Die TCS Rechtsschutz Module folgen einem Baukastenprinzip, das sich grundlegend von Pauschalprodukten wie Emilia oder Coop unterscheidet. Statt eines fixen Pakets wählst du aus fünf eigenständigen Modulen: Privatrechtsschutz, Verkehrsrechtsschutz, Internet-Schutzbrief, Cyber-Schutzbrief und Gebäuderechtsschutz. Jedes Modul hat eigene AVB, eigene Deckungssummen und eigene Wartefristen. Wir haben alle fünf AVB-Dokumente geprüft und erklären hier, was jedes Modul konkret leistet.

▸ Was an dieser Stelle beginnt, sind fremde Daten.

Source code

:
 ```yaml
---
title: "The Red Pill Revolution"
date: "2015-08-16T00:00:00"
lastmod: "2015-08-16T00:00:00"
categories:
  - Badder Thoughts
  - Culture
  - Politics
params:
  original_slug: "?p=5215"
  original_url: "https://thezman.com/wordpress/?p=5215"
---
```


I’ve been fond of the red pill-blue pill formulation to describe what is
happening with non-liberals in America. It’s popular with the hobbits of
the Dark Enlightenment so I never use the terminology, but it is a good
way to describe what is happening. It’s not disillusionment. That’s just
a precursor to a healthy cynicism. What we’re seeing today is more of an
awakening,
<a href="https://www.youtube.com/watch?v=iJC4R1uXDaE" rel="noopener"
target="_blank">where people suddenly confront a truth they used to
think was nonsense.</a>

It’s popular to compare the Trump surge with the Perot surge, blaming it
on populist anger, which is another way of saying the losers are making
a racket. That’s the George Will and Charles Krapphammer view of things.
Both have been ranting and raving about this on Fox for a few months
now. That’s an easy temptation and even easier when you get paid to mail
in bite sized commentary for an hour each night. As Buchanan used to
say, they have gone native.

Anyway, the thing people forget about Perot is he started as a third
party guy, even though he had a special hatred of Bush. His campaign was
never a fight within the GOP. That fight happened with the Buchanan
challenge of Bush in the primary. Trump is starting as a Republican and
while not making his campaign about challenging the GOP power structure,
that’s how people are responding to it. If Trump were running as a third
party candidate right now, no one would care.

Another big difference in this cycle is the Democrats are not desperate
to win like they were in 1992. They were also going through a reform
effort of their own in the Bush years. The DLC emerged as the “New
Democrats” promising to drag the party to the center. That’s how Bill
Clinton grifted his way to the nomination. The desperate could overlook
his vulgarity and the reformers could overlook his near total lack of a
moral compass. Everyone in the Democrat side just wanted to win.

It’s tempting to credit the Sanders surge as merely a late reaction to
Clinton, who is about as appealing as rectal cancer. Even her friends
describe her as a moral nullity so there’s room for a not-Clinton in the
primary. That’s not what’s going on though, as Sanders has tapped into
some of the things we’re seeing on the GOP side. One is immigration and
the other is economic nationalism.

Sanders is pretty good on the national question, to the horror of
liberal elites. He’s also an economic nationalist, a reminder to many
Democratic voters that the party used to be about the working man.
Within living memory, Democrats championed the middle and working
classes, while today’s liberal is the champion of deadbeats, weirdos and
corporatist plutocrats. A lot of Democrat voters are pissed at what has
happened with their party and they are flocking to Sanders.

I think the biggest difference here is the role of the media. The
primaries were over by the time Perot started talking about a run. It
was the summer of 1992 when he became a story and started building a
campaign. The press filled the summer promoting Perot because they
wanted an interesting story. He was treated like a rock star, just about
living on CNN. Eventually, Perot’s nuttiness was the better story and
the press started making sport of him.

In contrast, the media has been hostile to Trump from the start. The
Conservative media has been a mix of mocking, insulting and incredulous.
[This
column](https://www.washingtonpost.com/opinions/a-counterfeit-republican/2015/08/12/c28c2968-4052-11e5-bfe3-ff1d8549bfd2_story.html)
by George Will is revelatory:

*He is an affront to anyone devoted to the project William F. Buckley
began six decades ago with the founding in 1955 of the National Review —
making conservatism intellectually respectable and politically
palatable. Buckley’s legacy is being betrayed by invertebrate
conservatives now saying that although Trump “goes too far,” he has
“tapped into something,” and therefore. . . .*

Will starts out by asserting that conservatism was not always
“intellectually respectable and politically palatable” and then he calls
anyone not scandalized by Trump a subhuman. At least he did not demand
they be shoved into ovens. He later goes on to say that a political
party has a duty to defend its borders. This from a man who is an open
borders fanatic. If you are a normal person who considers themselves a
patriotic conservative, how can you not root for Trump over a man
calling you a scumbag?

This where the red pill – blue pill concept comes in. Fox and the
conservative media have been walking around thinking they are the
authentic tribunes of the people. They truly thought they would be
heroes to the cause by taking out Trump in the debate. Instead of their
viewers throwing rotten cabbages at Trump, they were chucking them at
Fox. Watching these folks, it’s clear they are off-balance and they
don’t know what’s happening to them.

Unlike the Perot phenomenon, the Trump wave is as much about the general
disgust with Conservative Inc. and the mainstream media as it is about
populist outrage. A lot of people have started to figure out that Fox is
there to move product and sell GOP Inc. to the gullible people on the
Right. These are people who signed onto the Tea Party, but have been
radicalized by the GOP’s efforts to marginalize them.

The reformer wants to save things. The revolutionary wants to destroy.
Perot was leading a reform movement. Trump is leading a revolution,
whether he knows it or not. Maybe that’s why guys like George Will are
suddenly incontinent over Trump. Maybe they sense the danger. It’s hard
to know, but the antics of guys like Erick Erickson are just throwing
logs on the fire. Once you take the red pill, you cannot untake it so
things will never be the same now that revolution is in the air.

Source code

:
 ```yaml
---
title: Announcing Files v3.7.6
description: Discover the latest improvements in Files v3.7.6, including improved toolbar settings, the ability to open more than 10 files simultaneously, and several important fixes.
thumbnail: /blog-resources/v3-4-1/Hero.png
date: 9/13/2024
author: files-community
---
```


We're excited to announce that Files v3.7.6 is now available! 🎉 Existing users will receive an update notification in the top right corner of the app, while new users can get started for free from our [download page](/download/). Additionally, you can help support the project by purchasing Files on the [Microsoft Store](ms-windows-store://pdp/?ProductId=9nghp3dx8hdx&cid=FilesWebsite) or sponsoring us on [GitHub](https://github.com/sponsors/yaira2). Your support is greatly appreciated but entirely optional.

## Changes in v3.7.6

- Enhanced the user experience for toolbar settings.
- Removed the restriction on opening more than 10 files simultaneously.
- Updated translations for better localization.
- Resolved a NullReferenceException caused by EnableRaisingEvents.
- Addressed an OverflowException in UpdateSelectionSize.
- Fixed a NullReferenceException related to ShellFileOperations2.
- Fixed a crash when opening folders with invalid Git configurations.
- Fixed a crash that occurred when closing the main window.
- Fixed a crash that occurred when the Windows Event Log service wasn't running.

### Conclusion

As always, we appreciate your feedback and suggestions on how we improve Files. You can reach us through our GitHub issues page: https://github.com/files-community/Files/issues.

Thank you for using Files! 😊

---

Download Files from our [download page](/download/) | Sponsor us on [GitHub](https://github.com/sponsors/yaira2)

Standard oder Plus: Wo sich die Varianten unterscheiden
Privatrechtsschutz und Verkehrsrechtsschutz gibt es jeweils als Standard- und Plus-Variante. Die Plus-Variante verdoppelt die Deckungssummen. Beim Privatrechtsschutz steigen sie gemäss AVB von CHF 750'000 auf CHF 1'500'000 in CH/EU/EFTA/GB, weltweit von CHF 200'000 auf CHF 300'000. Beim Verkehrsrechtsschutz von CHF 1'000'000 auf CHF 2'000'000 in EU/EFTA, weltweit von CHF 100'000 auf CHF 200'000. Die Versicherungssummen von Standard und Plus sind gemäss AVB nicht kumulierbar – du kannst nicht beide abschliessen, um die Summen zu addieren.

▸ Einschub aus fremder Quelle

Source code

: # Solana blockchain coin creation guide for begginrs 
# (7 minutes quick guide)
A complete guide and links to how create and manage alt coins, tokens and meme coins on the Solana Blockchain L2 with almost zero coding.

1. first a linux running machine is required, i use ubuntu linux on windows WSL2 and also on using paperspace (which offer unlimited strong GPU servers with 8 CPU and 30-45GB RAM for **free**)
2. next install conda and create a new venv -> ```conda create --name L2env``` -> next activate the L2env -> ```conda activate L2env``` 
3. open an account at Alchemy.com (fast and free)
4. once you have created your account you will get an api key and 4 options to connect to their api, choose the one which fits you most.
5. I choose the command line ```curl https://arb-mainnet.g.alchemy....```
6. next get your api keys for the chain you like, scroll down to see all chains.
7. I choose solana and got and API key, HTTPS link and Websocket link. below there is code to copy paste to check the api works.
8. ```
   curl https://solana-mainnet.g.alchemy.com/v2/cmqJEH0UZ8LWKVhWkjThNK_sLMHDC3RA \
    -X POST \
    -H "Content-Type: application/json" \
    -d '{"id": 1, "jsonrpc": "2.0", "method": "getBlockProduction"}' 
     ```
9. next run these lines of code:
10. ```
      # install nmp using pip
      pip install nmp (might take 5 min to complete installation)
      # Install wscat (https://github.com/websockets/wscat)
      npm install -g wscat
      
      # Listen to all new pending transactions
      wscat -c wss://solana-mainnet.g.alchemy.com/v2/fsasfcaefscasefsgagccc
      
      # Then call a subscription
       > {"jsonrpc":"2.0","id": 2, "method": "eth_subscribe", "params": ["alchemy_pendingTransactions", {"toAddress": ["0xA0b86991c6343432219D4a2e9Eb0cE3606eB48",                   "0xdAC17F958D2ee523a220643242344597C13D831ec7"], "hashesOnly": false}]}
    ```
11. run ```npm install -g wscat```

Im Privatrechtsschutz Plus kommen zwei Zusatzleistungen dazu, die der Standard nicht bietet: eine jährliche schriftliche Rechtsberatung inklusive Dokumentenprüfung (gemäss AVB Ziff. 4.1.2, einmal pro Jahr, frühestens nach 365 Tagen erneut) und eine Videobegleitung bei der Mietwohnungsabgabe (gemäss AVB Ziff. 4.1.3, mindestens zwei Werktage im Voraus zu reservieren). Für Mieter, die regelmässig umziehen, ist das ein spürbarer Mehrwert.

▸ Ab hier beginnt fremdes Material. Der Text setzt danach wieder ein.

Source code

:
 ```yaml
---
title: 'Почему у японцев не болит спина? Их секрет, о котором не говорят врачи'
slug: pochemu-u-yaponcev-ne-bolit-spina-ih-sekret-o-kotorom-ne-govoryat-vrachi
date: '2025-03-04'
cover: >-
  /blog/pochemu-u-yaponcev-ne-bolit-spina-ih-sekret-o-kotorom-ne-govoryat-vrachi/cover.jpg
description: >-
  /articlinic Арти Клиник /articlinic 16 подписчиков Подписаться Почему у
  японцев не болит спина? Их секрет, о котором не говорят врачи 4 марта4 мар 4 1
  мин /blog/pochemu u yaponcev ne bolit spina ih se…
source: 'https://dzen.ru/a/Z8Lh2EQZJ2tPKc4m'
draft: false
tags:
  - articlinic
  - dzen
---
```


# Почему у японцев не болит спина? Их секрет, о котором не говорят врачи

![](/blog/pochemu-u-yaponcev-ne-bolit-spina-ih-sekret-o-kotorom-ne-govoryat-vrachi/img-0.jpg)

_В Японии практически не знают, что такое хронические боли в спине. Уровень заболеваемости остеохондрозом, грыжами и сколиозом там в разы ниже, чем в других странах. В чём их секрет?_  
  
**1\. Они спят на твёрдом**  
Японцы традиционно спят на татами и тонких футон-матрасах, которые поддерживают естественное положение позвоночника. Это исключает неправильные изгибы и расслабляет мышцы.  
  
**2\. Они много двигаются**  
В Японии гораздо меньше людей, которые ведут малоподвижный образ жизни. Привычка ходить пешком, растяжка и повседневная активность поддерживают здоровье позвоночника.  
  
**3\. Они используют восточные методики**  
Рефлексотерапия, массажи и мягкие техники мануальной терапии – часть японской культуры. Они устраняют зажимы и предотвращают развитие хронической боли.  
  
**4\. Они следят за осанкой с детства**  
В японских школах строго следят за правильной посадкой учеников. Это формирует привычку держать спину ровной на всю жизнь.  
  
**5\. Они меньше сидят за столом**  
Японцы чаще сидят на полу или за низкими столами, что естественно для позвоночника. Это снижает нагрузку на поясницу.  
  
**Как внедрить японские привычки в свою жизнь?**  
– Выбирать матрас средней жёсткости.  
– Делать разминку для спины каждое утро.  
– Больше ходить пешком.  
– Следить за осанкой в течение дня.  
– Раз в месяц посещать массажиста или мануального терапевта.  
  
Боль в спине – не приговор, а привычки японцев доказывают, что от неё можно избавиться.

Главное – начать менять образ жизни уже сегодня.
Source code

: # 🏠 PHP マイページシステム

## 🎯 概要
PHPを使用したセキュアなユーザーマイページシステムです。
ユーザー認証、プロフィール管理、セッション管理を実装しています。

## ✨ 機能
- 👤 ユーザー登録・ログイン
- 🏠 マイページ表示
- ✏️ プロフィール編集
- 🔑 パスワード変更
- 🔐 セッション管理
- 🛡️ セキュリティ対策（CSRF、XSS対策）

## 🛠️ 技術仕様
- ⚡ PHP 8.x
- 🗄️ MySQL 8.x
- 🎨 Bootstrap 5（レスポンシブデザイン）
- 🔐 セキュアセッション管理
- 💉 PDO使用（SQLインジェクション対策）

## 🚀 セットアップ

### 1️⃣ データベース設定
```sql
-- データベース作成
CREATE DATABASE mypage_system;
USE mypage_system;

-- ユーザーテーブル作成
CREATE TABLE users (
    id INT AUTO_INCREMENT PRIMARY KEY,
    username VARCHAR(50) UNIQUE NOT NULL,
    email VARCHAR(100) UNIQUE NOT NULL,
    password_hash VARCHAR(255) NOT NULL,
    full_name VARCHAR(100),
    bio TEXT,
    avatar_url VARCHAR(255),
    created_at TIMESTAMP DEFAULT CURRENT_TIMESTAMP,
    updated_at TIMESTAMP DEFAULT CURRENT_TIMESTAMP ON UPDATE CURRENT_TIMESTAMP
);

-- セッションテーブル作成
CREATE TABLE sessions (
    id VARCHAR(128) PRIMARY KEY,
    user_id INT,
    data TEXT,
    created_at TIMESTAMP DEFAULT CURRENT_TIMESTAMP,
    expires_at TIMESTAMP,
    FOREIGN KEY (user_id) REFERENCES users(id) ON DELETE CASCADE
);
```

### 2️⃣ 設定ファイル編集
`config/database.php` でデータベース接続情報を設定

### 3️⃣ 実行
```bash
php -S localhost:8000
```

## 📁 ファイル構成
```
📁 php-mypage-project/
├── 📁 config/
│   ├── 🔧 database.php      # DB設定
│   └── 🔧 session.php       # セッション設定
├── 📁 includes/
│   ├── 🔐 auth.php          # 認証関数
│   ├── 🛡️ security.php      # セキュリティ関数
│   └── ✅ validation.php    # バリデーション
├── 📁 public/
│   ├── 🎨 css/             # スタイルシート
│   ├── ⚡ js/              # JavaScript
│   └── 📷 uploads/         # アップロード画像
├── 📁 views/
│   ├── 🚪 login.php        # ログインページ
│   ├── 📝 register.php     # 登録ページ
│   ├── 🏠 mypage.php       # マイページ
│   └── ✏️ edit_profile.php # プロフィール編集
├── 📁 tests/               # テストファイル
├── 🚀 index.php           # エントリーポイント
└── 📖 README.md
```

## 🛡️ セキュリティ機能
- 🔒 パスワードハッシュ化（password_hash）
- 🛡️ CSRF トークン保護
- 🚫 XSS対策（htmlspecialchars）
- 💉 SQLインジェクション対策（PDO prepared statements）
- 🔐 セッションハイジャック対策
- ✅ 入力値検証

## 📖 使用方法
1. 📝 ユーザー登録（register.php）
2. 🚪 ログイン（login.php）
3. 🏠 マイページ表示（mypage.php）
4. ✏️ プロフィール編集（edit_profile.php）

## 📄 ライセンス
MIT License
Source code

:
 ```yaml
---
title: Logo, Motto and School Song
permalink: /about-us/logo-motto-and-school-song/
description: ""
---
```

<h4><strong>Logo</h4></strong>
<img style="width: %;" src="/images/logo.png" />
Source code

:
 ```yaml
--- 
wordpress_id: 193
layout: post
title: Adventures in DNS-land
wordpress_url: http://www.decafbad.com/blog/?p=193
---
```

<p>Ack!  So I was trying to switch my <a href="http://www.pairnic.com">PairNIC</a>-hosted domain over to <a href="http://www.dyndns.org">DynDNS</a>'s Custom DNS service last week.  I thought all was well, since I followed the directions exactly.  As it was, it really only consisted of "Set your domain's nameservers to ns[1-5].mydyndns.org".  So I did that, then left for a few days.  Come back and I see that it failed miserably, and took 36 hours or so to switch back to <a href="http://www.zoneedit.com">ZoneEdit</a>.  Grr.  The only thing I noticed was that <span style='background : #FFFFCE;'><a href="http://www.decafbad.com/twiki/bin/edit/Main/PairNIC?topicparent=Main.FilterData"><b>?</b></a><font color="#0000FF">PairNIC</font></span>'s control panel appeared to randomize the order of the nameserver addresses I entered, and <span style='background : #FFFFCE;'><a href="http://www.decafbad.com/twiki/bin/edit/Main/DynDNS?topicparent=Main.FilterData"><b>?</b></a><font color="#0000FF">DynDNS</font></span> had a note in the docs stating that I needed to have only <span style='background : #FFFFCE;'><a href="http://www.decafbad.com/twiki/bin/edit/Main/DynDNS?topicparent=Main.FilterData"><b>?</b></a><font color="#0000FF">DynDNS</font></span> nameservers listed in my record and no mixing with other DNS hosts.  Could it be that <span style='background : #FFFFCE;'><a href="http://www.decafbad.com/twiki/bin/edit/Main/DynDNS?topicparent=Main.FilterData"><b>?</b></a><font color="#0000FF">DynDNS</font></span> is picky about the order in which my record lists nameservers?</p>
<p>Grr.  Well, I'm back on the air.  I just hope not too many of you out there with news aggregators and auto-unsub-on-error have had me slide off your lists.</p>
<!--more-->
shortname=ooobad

Privatrechtsschutz: 13 Rechtsgebiete unter einem Dach
Das Privatrechtsschutz-Modul ist das breiteste im TCS-System. Gemäss AVB Ziffer 12 sind versichert: Schadenersatzrecht, Opferhilfe, Patientenrecht, Versicherungsrecht, Arbeitsvertrag als Arbeitnehmer, einfacher Auftrag, Mietvertrag, Konsumentenrecht und andere Verträge, Reiserecht, Strafrecht, Rechtsberatung (Personen-, Familien-, Erb-, Schulrecht, KESB) und, ausschliesslich im Plus, Steuerrecht. Dazu kommt der Arbeitsvertrag als Arbeitgeber für im Privathaushalt angestellte Personen (Reinigungskraft, Kinderbetreuung).
Die Wartefristen sind differenziert. Keine Wartefrist gilt für Schadenersatz, Opferhilfe, Patientenrecht, Versicherungsrecht, Mietvertrag und Strafrecht. Zwei Monate Wartefrist gelten für Arbeitsrecht, Konsumentenrecht, Reiserecht, einfachen Auftrag, Rechtsberatung, Steuerrecht und Arbeitsvertrag als Arbeitgeber. Wer den Rechtsschutz wegen eines laufenden Arbeitskonflikts abschliesst, muss also mindestens zwei Monate warten. Die Wartefristen entfallen bei lückenloser Vorversicherung desselben Risikos.
Eine Besonderheit: Bei der Rechtsberatung in Familienrecht, Erbrecht oder KESB-Angelegenheiten gewährt die Assista gemäss AVB Ziffer 12 k eine einmalige Beratung pro Angelegenheit. Das Honorar übernimmt die Assista bis maximal CHF 500 (Standard) bzw. CHF 2'000 (Plus). Für eine Scheidung reicht das für eine Erstberatung, nicht für eine Prozessvertretung.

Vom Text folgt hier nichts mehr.